Posted: Friday, December 20, 2024
The U.S. Food and Drug Administration (FDA) recently approved the anaplastic lymphoma kinase (ALK) inhibitor ensartinib (Ensacove) for adults with ALK-positive locally advanced or metastatic non–small cell lung cancer (NSCLC) who have not previously received an ALK inhibitor. For full prescribing information on ensartinib, visit Drugs@FDA.
Its efficacy was evaluated in eXALT3, an open-label, randomized, multicenter trial of 290 patients with locally advanced or metastatic ALK-positive NSCLC who had not previously received an ALK-targeted therapy. Patients were randomly assigned 1:1 to receive ensartinib or the multitargeted tyrosine kinase inhibitor crizotinib.

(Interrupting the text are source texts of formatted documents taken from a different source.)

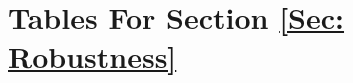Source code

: \documentclass[mnsc,blindrev]{informs3}
\begin{document}
	
	
	
	
\section{Tables For Section \ref{Sec: Robustness}}	

		
		
		

		
		
%		


		
        
	

	
	

	
	
	
	
	
\end{document}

The main efficacy outcome measure was progression-free survival, as evaluated by blinded independent central review. The key secondary efficacy outcome measure was overall survival. Ensartinib demonstrated a statistically significant progression-free survival improvement compared with crizotinib, with a hazard ratio (HR) of 0.56 (95% confidence interval [CI] = 0.40–0.79; P = .0007). With ensartinib, the median progression-free survival was 25.8 months (95% CI = 21.8 months to not estimable), and with crizotinib, it was 12.7 months (95% CI = 9.2–16.6 months). No statistically significant difference in overall survival was reported (HR = 0.88 [95% CI = 0.63–1.23], P = .4570).
The most common adverse reactions (≥ 20%) were rash, musculoskeletal pain, constipation, cough, pruritus, nausea, edema, pyrexia, and fatigue.
The recommended dose of ensartinib is 225 mg orally once daily, with or without food, until disease progression or unacceptable toxicity.